Ora, qualcuno potrà obbiettare che questa clausola è reciproca, e teoricamente anche l’Italia potrebbe avvalersene per sanzionare l’autorità statunitense nel caso in cui ci dovesse essere una differenza di vedute. Se si guarda alla storia dei rapporti Italia-USA , sembra un caso piuttosto improbabile dal momento che nella storia recente delle relazioni tra le due parti, sono stati ben pochi i casi in cui l’Italia ha difeso la sua sovranità. Quindi questo articolo sembra essere stato scritto proprio per permettere agli Stati Uniti di realizzare il loro esclusivo interesse, e questo pare violare l’art.11 della Costituzione, quando in materia di trattati internazionali si fa riferimento a una limitazione di sovranità e non a una completa cessione. Se un’autorità straniera assume il potere di decidere se stiamo o meno rispettando gli accordi tanto da multarci, siamo allora in una flagrante violazione della Costituzione.

Non tutti hanno accettato queste condizioni. Russia e Cina hanno rifiutato la firma di questo accordo. Il vice direttore generale degli affari legali della Banca centrale della Repubblica popolare cinese, Liu Xiangmin ha dichiarato che "le leggi e i regolamenti bancari cinesi non consentono alle istituzioni finanziarie cinesi di conformarsi al FATCA direttamente". Perplessità che sono state sollevate negli stessi Stati Uniti, quando Bill Posey, membro della Camera dei Rappresentanti per lo stato della Florida, ha preso carta e penna per scrivere una missiva al Segretario al Tesoro, Jack Lew, riguardo all’approvazione del FATCA nella quale il deputato “esprime preoccupazione per l’approvazione di norme che impongono a banche americane la raccolta di dati sensibili di cittadini stranieri e che non porteranno un dollaro nelle casse del Tesoro, ma al contrario otterranno l’effetto contrario, quello di scoraggiare gli investimenti negli Stati Uniti. Appare del tutto evidente che il FATCA debba essere emendato o respinto, e rimpiazzato con un accordo cooperativo che ostacoli l’evasione fiscale, senza coinvolgere persone estranee o innocenti”.
L’aspetto più preoccupante è proprio l’ultimo messo in rilievo da Posey, poiché l’accordo non riguarda solo i dati sensibili dei cittadini americani ma anche potenzialmente dei cittadini stranieri che ricavino profitto in qualche modo dagli Stati Uniti.
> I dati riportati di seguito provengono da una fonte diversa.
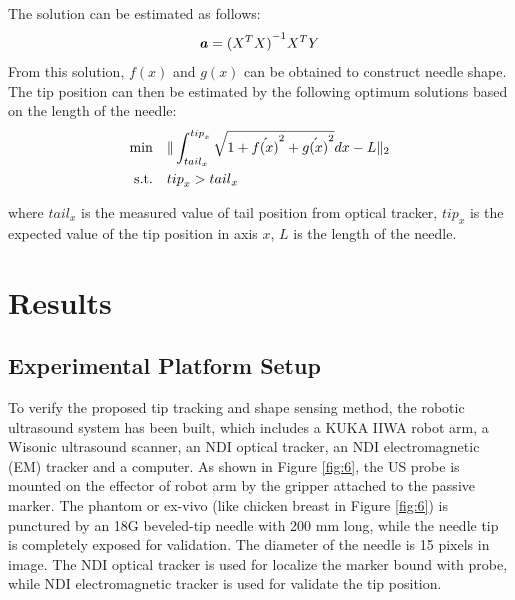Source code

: \documentclass[journal,article,submit,moreauthors,pdftex]{Definitions/mdpi}
\begin{document}
The solution can be estimated as follows:
\begin{equation}
	{\textbf{\textit{a}}}={(X^T X)}^{-1} X^T  Y
\end{equation}
From this solution, ${f(x)}$ and ${g(x)}$ can be obtained to construct needle shape. The tip position can then be estimated by the following optimum solutions based on the length of the needle:
\begin{equation}
	\centering
	\begin{aligned}
		\textrm{min} \quad  & \|\int_{{tail}_x}^{{tip}_x}\sqrt{1+{\acute{f(x)}}^2+{\acute{g(x)}}^2 }dx-L\|_2 \\
		\textrm{s.t.} \quad & {tip}_x>{tail}_x                                                               \\
	\end{aligned}
\end{equation}

where ${{tail}_x}$ is the measured value of tail position from optical tracker, ${{tip}_x}$ is the expected value of the tip position in axis ${x}$, ${L}$ is the length of the needle.

\section{Results}
\subsection{Experimental Platform Setup}
To verify the proposed tip tracking and shape sensing method, the robotic ultrasound system has been built, which includes a KUKA IIWA robot arm, a Wisonic ultrasound scanner, an NDI optical tracker, an NDI electromagnetic (EM) tracker and a computer. As shown in Figure \ref{fig:6}, the US probe is mounted on the effector of robot arm by the gripper attached to the passive marker. The phantom or ex-vivo (like chicken breast in Figure \ref{fig:6}) is punctured by an 18G beveled-tip needle with 200 mm long, while the needle tip is completely exposed for validation.
The diameter of the needle is 15 pixels in image.
The NDI optical tracker is used for localize the marker bound with probe, while NDI electromagnetic tracker is used for validate the tip position.
\end{document}
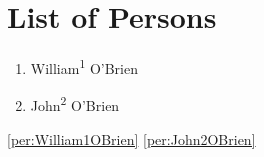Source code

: \chapter{List of Persons}
\begin{enumerate}
	\item \label{per:William1OBrien} William\textsuperscript{1} O'Brien
	\item \label{per:John2OBrien} John\textsuperscript{2} O'Brien
\end{enumerate}

\ref{per:William1OBrien}
\ref{per:John2OBrien}
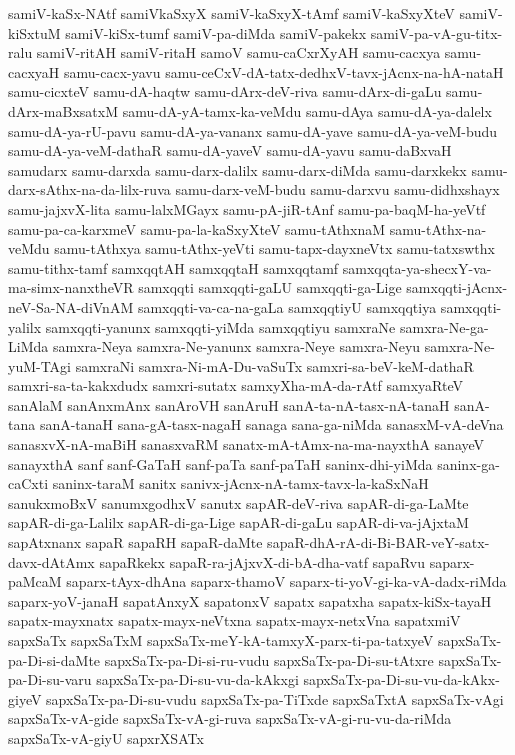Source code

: {samiV-kaSx-NAtf
samiVkaSxyX
samiV-kaSxyX-tAmf
samiV-kaSxyXteV
samiV-kiSxtuM
samiV-kiSx-tumf
samiV-pa-diMda
samiV-pakekx
samiV-pa-vA-gu-titx-ralu
samiV-ritAH
samiV-ritaH
samoV
samu-caCxrXyAH
samu-cacxya
samu-cacxyaH
samu-cacx-yavu
samu-ceCxV-dA-tatx-dedhxV-tavx-jAcnx-na-hA-nataH
samu-cicxteV
samu-dA-haqtw
samu-dArx-deV-riva
samu-dArx-di-gaLu
samu-dArx-maBxsatxM
samu-dA-yA-tamx-ka-veMdu
samu-dAya
samu-dA-ya-dalelx
samu-dA-ya-rU-pavu
samu-dA-ya-vananx
samu-dA-yave
samu-dA-ya-veM-budu
samu-dA-ya-veM-dathaR
samu-dA-yaveV
samu-dA-yavu
samu-daBxvaH
samudarx
samu-darxda
samu-darx-dalilx
samu-darx-diMda
samu-darxkekx
samu-darx-sAthx-na-da-lilx-ruva
samu-darx-veM-budu
samu-darxvu
samu-didhxshayx
samu-jajxvX-lita
samu-lalxMGayx
samu-pA-jiR-tAnf
samu-pa-baqM-ha-yeVtf
samu-pa-ca-karxmeV
samu-pa-la-kaSxyXteV
samu-tAthxnaM
samu-tAthx-na-veMdu
samu-tAthxya
samu-tAthx-yeVti
samu-tapx-dayxneVtx
samu-tatxswthx
samu-tithx-tamf
samxqqtAH
samxqqtaH
samxqqtamf
samxqqta-ya-shecxY-va-ma-simx-nanxtheVR
samxqqti
samxqqti-gaLU
samxqqti-ga-Lige
samxqqti-jAcnx-neV-Sa-NA-diVnAM
samxqqti-va-ca-na-gaLa
samxqqtiyU
samxqqtiya
samxqqti-yalilx
samxqqti-yanunx
samxqqti-yiMda
samxqqtiyu
samxraNe
samxra-Ne-ga-LiMda
samxra-Neya
samxra-Ne-yanunx
samxra-Neye
samxra-Neyu
samxra-Ne-yuM-TAgi
samxraNi
samxra-Ni-mA-Du-vaSuTx
samxri-sa-beV-keM-dathaR
samxri-sa-ta-kakxdudx
samxri-sutatx
samxyXha-mA-da-rAtf
samxyaRteV
sanAlaM
sanAnxmAnx
sanAroVH
sanAruH
sanA-ta-nA-tasx-nA-tanaH
sanA-tana
sanA-tanaH
sana-gA-tasx-nagaH
sanaga
sana-ga-niMda
sanasxM-vA-deVna
sanasxvX-nA-maBiH
sanasxvaRM
sanatx-mA-tAmx-na-ma-nayxthA
sanayeV
sanayxthA
sanf
sanf-GaTaH
sanf-paTa
sanf-paTaH
saninx-dhi-yiMda
saninx-ga-caCxti
saninx-taraM
sanitx
sanivx-jAcnx-nA-tamx-tavx-la-kaSxNaH
sanukxmoBxV
sanumxgodhxV
sanutx
sapAR-deV-riva
sapAR-di-ga-LaMte
sapAR-di-ga-Lalilx
sapAR-di-ga-Lige
sapAR-di-gaLu
sapAR-di-va-jAjxtaM
sapAtxnanx
sapaR
sapaRH
sapaR-daMte
sapaR-dhA-rA-di-Bi-BAR-veY-satx-davx-dAtAmx
sapaRkekx
sapaR-ra-jAjxvX-di-bA-dha-vatf
sapaRvu
saparx-paMcaM
saparx-tAyx-dhAna
saparx-thamoV
saparx-ti-yoV-gi-ka-vA-dadx-riMda
saparx-yoV-janaH
sapatAnxyX
sapatonxV
sapatx
sapatxha
sapatx-kiSx-tayaH
sapatx-mayxnatx
sapatx-mayx-neVtxna
sapatx-mayx-netxVna
sapatxmiV
sapxSaTx
sapxSaTxM
sapxSaTx-meY-kA-tamxyX-parx-ti-pa-tatxyeV
sapxSaTx-pa-Di-si-daMte
sapxSaTx-pa-Di-si-ru-vudu
sapxSaTx-pa-Di-su-tAtxre
sapxSaTx-pa-Di-su-varu
sapxSaTx-pa-Di-su-vu-da-kAkxgi
sapxSaTx-pa-Di-su-vu-da-kAkx-giyeV
sapxSaTx-pa-Di-su-vudu
sapxSaTx-pa-TiTxde
sapxSaTxtA
sapxSaTx-vAgi
sapxSaTx-vA-gide
sapxSaTx-vA-gi-ruva
sapxSaTx-vA-gi-ru-vu-da-riMda
sapxSaTx-vA-giyU
sapxrXSATx
}
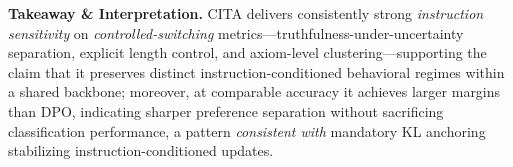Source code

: \noindent\textbf{Takeaway \& Interpretation.} \textsc{CITA} delivers consistently strong \emph{instruction sensitivity} on \emph{controlled-switching} metrics—truthfulness-under-uncertainty separation, explicit length control, and axiom-level clustering—supporting the claim that it preserves distinct instruction-conditioned behavioral regimes within a shared backbone; moreover, at comparable accuracy it achieves larger margins than \textsc{DPO}, indicating sharper preference separation without sacrificing classification performance, a pattern \emph{consistent with} mandatory KL anchoring stabilizing instruction-conditioned updates.











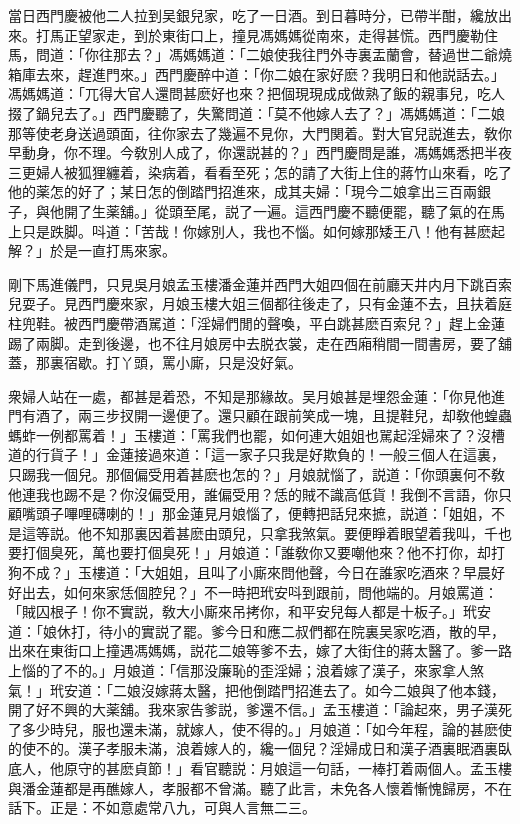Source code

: 當日西門慶被他二人拉到吴銀兒家，吃了一日酒。到日暮時分，已帶半酣，纔放出來。打馬正望家走，到於東街口上，撞見馮媽媽從南來，走得甚慌。西門慶勒住馬，問道：「你往那去？」馮媽媽道：「二娘使我往門外寺裏盂蘭會，替過世二爺燒箱庫去來，趕進門來。」西門慶醉中道：「你二娘在家好麽？我明日和他説話去。」馮媽媽道：「兀得大官人還問甚麽好也來？把個現現成成做熟了飯的親事兒，吃人掇了鍋兒去了。」西門慶聽了，失驚問道：「莫不他嫁人去了？」馮媽媽道：「二娘那等使老身送過頭面，往你家去了幾遍不見你，大門関着。對大官兒説進去，敎你早動身，你不理。今敎別人成了，你還説甚的？」西門慶問是誰，馮媽媽悉把半夜三更婦人被狐狸纏着，染病着，看看至死；怎的請了大街上住的蔣竹山來看，吃了他的薬怎的好了；某日怎的倒踏門招進來，成其夫婦：「現今二娘拿出三百兩銀子，與他開了生薬舖。」從頭至尾，説了一遍。這西門慶不聽便罷，聽了氣的在馬上只是跌脚。呌道：「苦哉！你嫁別人，我也不惱。如何嫁那矮王八！他有甚麽起解？」於是一直打馬來家。

剛下馬進儀門，只見吳月娘孟玉樓潘金蓮并西門大姐四個在前廳天井内月下跳百索兒耍子。見西門慶來家，月娘玉樓大姐三個都往後走了，只有金蓮不去，且扶着庭柱兜鞋。被西門慶帶酒駡道：「淫婦們閒的聲喚，平白跳甚麽百索兒？」趕上金蓮踢了兩脚。走到後邊，也不往月娘房中去脱衣裳，走在西廂稍間一間書房，要了舖蓋，那裏宿歇。打丫頭，罵小廝，只是没好氣。

衆婦人站在一處，都甚是着恐，不知是那緣故。吴月娘甚是埋怨金蓮：「你見他進門有酒了，兩三步扠開一邊便了。還只顧在跟前笑成一塊，且提鞋兒，却敎他蝗蟲螞蚱一例都罵着！」玉樓道：「罵我們也罷，如何連大姐姐也駡起淫婦來了？沒槽道的行貨子！」金蓮接過來道：「這一家子只我是好欺負的！一般三個人在這裏，只踢我一個兒。那個偏受用着甚麽也怎的？」月娘就惱了，説道：「你頭裏何不敎他連我也踢不是？你沒偏受用，誰偏受用？恁的賊不識高低貨！我倒不言語，你只顧嘴頭子嗶哩礴喇的！」那金蓮見月娘惱了，便轉把話兒來摭，説道：「姐姐，不是這等説。他不知那裏因着甚麽由頭兒，只拿我煞氣。要便睜着眼望着我叫，千也要打個臭死，萬也要打個臭死！」月娘道：「誰敎你又要嘲他來？他不打你，却打狗不成？」玉樓道：「大姐姐，且叫了小廝來問他聲，今日在誰家吃酒來？早晨好好出去，如何來家恁個腔兒？」不一時把玳安呌到跟前，問他端的。月娘罵道：「賊囚根子！你不實説，敎大小廝來吊拷你，和平安兒每人都是十板子。」玳安道：「娘休打，待小的實説了罷。爹今日和應二叔們都在院裏吴家吃酒，散的早，出來在東街口上撞遇馮媽媽，説花二娘等爹不去，嫁了大街住的蔣太醫了。爹一路上惱的了不的。」月娘道：「信那没廉恥的歪淫婦；浪着嫁了漢子，來家拿人煞氣！」玳安道：「二娘沒嫁蔣太醫，把他倒踏門招進去了。如今二娘與了他本錢，開了好不興的大薬舖。我來家告爹説，爹還不信。」孟玉樓道：「論起來，男子漢死了多少時兒，服也還未滿，就嫁人，使不得的。」月娘道：「如今年程，論的甚麽使的使不的。漢子孝服未滿，浪着嫁人的，纔一個兒？淫婦成日和漢子酒裏眠酒裏臥底人，他原守的甚麽貞節！」看官聽説：月娘這一句話，一棒打着兩個人。孟玉樓與潘金蓮都是再醮嫁人，孝服都不曾滿。聽了此言，未免各人懷着慚愧歸房，不在話下。正是：不如意處常八九，可與人言無二三。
Un cittadino italiano che ha investito capitali attraverso una banca italiana sul territorio italiano, potrà essere interessato da questo accordo se il suo investimento abbia a che fare in qualche modo con gli Stati Uniti. Il Senato ha approvato questo accordo che contiene in sé dei palesi profili di incostituzionalità proprio due giorni fa con una maggioranza di 175 voti, composta da PD e Forza Italia forse in omaggio a un patto del Nazareno mai estinto, e 42 astenuti della Lega Nord e del Movimento 5Stelle e due soli voti contrari dei senatori del gruppo Misto, Paola De Pin e Laura Bignami.